We chose Peso de Regua and rolled down the steep hill to find the most amazing motorhome parking spots. It’s true that they are narrow and if the place is busy you can be quite close to your neighbour but the facilities are incredible for the price and the views along the river are fabulous.
On the first night, we made the mistake of choosing a spot on the quiet end, only to discover, after we had got settled, that the places on that end didn’t have a water tap, hence the fact that others had chosen the left-hand set of pitches. If you are planning a visit take note – the pitches nearest the bridges are the best. To check in you need to go to the bar of the Fishing Club, just under the bridges, pay your 3€ and then one of the staff comes along and switches on your electricity. Once settled you can take in the beauty of the place. Each parking spot faces the river Douro and you can stroll or cycle along the beautiful footpath into the town where there are shops, bars, restaurants and places to taste the local Port.

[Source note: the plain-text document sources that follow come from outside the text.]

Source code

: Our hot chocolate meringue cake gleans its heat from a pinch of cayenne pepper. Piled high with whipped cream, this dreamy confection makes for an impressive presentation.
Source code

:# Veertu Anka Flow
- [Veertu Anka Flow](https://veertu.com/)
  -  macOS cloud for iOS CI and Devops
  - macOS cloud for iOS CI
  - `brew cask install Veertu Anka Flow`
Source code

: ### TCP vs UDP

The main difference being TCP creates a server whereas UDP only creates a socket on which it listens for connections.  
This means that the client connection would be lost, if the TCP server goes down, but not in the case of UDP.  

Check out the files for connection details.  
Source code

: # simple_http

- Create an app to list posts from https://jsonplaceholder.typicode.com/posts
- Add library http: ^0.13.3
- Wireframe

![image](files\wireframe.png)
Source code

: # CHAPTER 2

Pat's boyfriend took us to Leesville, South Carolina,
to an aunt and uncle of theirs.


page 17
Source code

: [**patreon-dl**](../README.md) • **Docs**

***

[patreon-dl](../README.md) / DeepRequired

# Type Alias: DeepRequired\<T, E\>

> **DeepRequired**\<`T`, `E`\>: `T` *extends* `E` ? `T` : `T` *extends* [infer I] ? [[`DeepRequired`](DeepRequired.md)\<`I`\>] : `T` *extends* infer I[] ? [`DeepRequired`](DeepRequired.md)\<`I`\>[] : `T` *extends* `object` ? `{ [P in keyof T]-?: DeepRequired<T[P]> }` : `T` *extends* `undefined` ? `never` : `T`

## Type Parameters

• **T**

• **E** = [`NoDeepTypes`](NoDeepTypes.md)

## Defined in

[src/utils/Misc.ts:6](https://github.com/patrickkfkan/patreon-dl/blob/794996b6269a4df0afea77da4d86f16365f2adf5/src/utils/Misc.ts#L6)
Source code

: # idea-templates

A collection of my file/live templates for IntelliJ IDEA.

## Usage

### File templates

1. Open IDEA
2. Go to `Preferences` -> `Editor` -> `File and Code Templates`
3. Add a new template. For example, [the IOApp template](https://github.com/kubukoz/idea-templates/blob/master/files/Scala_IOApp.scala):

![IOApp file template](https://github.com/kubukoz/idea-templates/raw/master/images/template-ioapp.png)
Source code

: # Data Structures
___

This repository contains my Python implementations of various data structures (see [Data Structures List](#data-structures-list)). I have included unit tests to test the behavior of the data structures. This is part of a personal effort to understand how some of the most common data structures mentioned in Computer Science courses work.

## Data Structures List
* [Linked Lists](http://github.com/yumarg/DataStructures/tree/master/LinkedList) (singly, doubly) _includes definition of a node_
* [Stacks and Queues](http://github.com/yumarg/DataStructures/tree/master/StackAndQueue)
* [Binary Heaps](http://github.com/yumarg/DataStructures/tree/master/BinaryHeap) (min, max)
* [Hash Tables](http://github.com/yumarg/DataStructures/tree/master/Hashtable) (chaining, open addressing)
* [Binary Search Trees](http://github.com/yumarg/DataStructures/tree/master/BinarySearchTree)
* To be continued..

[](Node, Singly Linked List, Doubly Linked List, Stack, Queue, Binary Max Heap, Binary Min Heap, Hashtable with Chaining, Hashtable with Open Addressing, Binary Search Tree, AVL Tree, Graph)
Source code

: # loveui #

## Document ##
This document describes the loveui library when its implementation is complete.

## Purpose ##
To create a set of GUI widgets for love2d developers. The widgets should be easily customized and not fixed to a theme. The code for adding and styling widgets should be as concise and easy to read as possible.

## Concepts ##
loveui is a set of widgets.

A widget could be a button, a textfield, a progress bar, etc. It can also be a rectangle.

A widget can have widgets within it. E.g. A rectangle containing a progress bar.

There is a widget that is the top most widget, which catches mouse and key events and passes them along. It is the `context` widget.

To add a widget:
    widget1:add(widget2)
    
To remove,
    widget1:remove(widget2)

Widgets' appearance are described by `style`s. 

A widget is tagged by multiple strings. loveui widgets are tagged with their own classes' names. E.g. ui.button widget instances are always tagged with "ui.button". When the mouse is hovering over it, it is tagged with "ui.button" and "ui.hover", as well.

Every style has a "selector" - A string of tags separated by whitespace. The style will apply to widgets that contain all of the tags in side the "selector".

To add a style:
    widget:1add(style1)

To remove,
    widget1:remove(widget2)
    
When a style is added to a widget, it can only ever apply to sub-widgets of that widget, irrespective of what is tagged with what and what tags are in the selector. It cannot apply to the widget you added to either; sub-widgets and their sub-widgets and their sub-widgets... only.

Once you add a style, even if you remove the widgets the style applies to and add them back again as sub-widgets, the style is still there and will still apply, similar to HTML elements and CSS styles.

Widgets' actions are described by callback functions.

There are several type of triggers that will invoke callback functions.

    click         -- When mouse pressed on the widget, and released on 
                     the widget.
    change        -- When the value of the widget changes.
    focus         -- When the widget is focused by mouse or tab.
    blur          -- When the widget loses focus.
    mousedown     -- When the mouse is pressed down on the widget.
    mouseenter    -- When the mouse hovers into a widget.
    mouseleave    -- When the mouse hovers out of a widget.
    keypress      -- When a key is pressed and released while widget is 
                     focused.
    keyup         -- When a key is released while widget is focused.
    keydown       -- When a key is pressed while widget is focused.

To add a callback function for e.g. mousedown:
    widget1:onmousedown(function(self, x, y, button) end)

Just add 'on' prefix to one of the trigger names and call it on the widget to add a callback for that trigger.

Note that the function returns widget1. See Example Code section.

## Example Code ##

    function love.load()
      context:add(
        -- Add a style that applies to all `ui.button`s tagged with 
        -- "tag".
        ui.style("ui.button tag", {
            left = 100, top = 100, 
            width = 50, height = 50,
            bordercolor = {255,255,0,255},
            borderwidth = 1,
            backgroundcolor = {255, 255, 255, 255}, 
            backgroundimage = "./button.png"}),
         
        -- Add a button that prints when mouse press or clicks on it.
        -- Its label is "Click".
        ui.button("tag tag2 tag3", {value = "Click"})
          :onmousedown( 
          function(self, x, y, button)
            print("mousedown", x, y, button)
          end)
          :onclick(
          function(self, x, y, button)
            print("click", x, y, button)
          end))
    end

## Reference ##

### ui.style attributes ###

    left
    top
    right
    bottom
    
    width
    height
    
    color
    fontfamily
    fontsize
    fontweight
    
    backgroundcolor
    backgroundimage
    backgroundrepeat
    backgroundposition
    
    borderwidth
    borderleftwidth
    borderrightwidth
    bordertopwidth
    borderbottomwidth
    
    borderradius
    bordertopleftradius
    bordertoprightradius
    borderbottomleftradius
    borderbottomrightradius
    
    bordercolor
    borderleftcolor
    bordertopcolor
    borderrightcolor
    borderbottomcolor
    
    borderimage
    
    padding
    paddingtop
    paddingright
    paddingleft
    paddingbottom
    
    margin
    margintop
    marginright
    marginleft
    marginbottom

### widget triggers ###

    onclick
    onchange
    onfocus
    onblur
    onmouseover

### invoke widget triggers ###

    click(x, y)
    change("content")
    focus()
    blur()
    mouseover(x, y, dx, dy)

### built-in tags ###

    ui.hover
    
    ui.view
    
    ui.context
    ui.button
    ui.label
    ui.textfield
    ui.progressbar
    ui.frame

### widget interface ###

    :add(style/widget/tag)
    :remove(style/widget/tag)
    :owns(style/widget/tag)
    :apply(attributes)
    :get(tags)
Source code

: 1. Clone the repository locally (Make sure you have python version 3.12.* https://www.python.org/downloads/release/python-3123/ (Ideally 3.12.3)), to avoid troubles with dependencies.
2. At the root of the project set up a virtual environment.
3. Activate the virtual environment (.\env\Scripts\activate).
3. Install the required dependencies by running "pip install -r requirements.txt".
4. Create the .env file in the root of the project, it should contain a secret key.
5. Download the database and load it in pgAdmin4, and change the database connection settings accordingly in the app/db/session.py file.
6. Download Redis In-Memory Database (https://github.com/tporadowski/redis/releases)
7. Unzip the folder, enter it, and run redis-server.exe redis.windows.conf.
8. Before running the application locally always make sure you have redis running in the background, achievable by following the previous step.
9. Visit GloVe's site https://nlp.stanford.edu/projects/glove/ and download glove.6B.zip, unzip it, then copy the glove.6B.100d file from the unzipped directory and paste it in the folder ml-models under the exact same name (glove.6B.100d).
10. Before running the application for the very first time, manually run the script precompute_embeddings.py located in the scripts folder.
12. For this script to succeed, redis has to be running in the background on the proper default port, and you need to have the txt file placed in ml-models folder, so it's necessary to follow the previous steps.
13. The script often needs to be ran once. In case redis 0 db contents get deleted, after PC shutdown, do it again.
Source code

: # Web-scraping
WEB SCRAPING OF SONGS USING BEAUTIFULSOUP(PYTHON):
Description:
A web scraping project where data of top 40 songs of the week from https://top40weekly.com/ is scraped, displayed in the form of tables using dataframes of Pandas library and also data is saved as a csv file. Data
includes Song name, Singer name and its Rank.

On Monday morning Shirley went out to walk the dogs and came back with much useful information. Shirley was nicknamed The People’s Friend as a child and it has stuck, mostly because of its uncanny accuracy, not because she resembles a faded old magazine with knitting patterns. Along at the busy end of the pitches she found several English speaking residents who gave her all the useful information that motorhomers need, such as that there was an Intermarché at the other end of town with an outdoor laundry and that they all meet up in the bar of the Fishing Club at 4.30 p.m. for a drink and a chat. Quick as … okay, not very quickly, we made our way to Intermarché, did the laundry and some shopping and enjoyed a coffee and pain au chocolat while we waited for it to finish drying then, back at the aire we moved to the busy end where there was a water tap at every pitch along with the electricity and waste drop and more importantly, a bunch of new friends to get to know. And so began our week of sunshine, beautiful scenery, making new friends and almost total idleness. On a long tour, life falls into different modes. Sometimes you are moving every day, finding new and interesting places and barely pausing to take a breath. Sometimes you are in practical mode, looking for launderettes and supermarkets or seeking out the nearest motorhome dealer and not caring much about your surroundings until you’ve got everything running smoothly again. Then there are the times that feel like a holiday. To most people, several months touring in a motorhome might seem like one long holiday but when you’re actually doing it you find that every now and then you need to stop and simply relax. Peso de Regua was just such a place. Ideal for relaxing and exploring it had the added delight of a bunch of varied yet like-minded people to chat to every afternoon in the pub. The barmaid in the pub, who is also one of the people who comes out to switch on your electricity is a wonderful character. A true Portuguese beauty with masses of black wavy hair and flashing dark eyes she is fiery and feisty and takes no nonsense from anyone. She speaks no English and communicates with sign language and growls if you don’t please her. Get on her right side and she smiles charmingly and manages to make you laugh without any words said. Get on her wrong side and she marches off with a magnificent toss of her hair. I think we were all a little bit in love with her.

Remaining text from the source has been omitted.